*** Opening of Dataset records ***

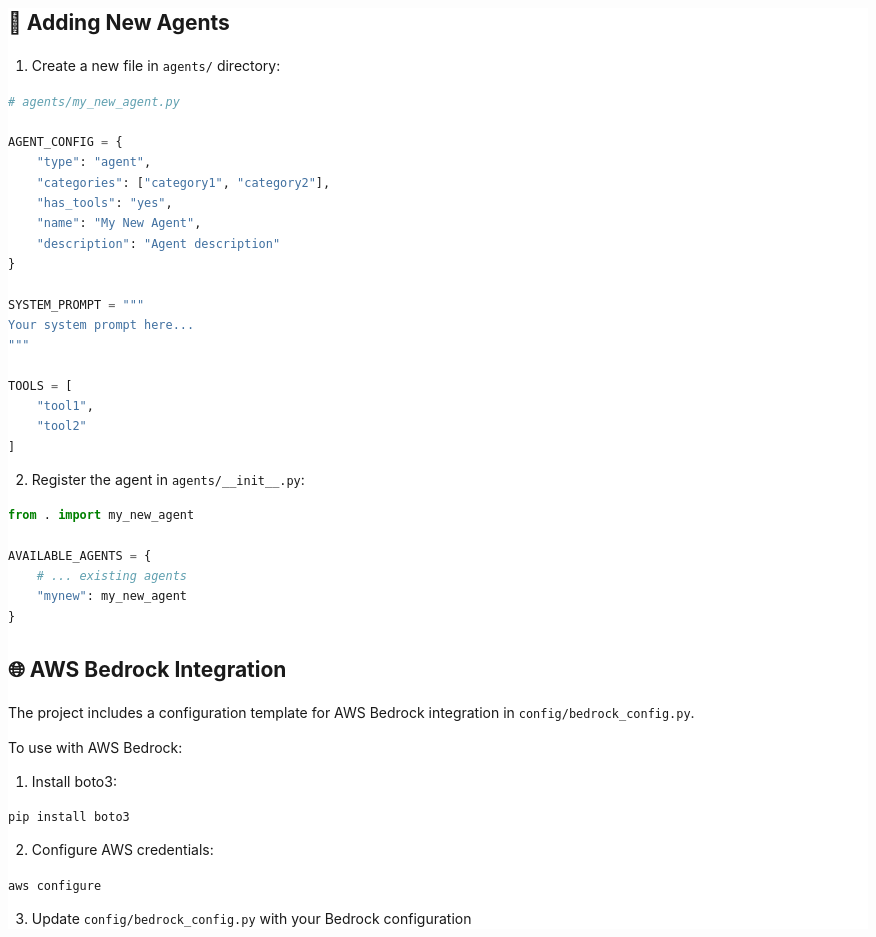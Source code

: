 ## 🔧 Adding New Agents

1. Create a new file in `agents/` directory:

```python
# agents/my_new_agent.py

AGENT_CONFIG = {
    "type": "agent",
    "categories": ["category1", "category2"],
    "has_tools": "yes",
    "name": "My New Agent",
    "description": "Agent description"
}

SYSTEM_PROMPT = """
Your system prompt here...
"""

TOOLS = [
    "tool1",
    "tool2"
]
```

2. Register the agent in `agents/__init__.py`:

```python
from . import my_new_agent

AVAILABLE_AGENTS = {
    # ... existing agents
    "mynew": my_new_agent
}
```

## 🌐 AWS Bedrock Integration

The project includes a configuration template for AWS Bedrock integration in `config/bedrock_config.py`.

To use with AWS Bedrock:

1. Install boto3:
```bash
pip install boto3
```

2. Configure AWS credentials:
```bash
aws configure
```

3. Update `config/bedrock_config.py` with your Bedrock configuration
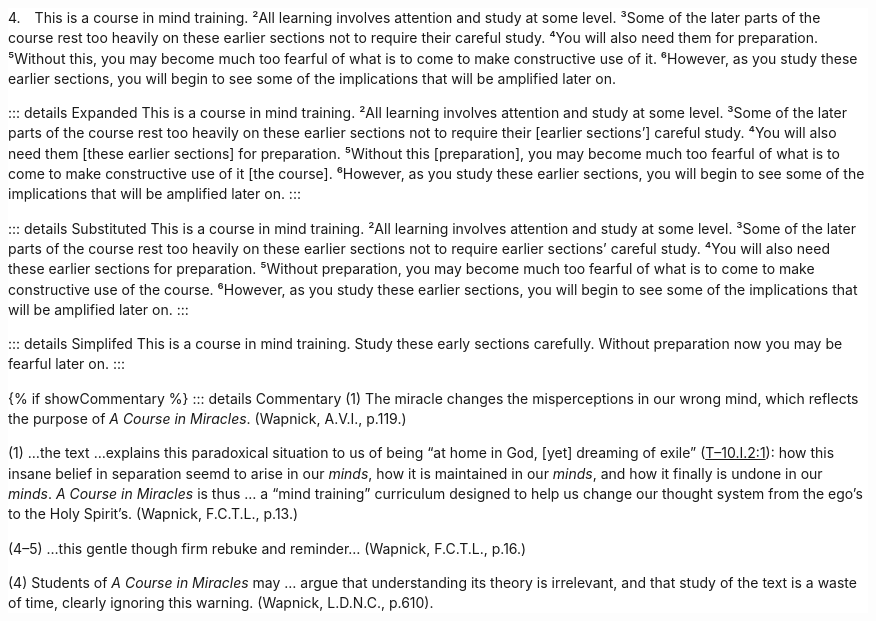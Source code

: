 
4. This is a course in mind training. 
²All learning involves attention and study at some level. 
³Some of the later parts of the course rest too heavily on these earlier sections not to require their careful study. 
⁴You will also need them for preparation. 
⁵Without this, you may become much too fearful of what is to come to make constructive use of it. 
⁶However, as you study these earlier sections, you will begin to see some of the implications that will be amplified later on.

::: details Expanded 
This is a course in mind training. 
²All learning involves attention and study at some level. 
³Some of the later parts of the course rest too heavily on these earlier sections not to require their [earlier sections’] careful study. 
⁴You will also need them [these earlier sections] for preparation. 
⁵Without this [preparation], you may become much too fearful of what is to come to make constructive use of it [the course]. 
⁶However, as you study these earlier sections, you will begin to see some of the implications that will be amplified later on.
:::

::: details Substituted
This is a course in mind training. 
²All learning involves attention and study at some level. 
³Some of the later parts of the course rest too heavily on these earlier sections not to require earlier sections’ careful study. 
⁴You will also need these earlier sections for preparation. 
⁵Without preparation, you may become much too fearful of what is to come to make constructive use of the course. 
⁶However, as you study these earlier sections, you will begin to see some of the implications that will be amplified later on.
:::

::: details Simplifed 
This is a course in mind training. 
Study these early sections carefully. 
Without preparation now you may be fearful later on.
:::

{% if showCommentary %}
::: details Commentary
(1) The miracle changes the misperceptions in our wrong mind, which reflects the purpose of *A Course in Miracles*. (Wapnick, A.V.I., p.119.)

(1) …the text …explains this paradoxical situation to us of being “at home in God, [yet] dreaming of exile” ([T–10.I.2:1](/text/10-the-idols-of-sickness/i-at-home-in-god#2)): how this insane belief in separation seemd to arise in our *minds*, how it is maintained in our *minds*, and how it finally is undone in our *minds*. *A Course in Miracles* is thus … a “mind training” curriculum designed to help us change our thought system from the ego’s to the Holy Spirit’s. (Wapnick, F.C.T.L., p.13.) 

(4–5) …this gentle though firm rebuke and reminder… (Wapnick, F.C.T.L., p.16.)

(4) Students of *A Course in Miracles* may … argue that understanding its theory is irrelevant, and that study of the text is a waste of time, clearly ignoring this warning. (Wapnick, L.D.N.C., p.610).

*** Close of Dataset records ***

__Work required__.
Please list every line of the records that contains "much".

__Solved problem__.
⁵Without this, you may become much too fearful of what is to come to make constructive use of it. 
⁵Without this [preparation], you may become much too fearful of what is to come to make constructive use of it [the course]. 
⁵Without preparation, you may become much too fearful of what is to come to make constructive use of the course. 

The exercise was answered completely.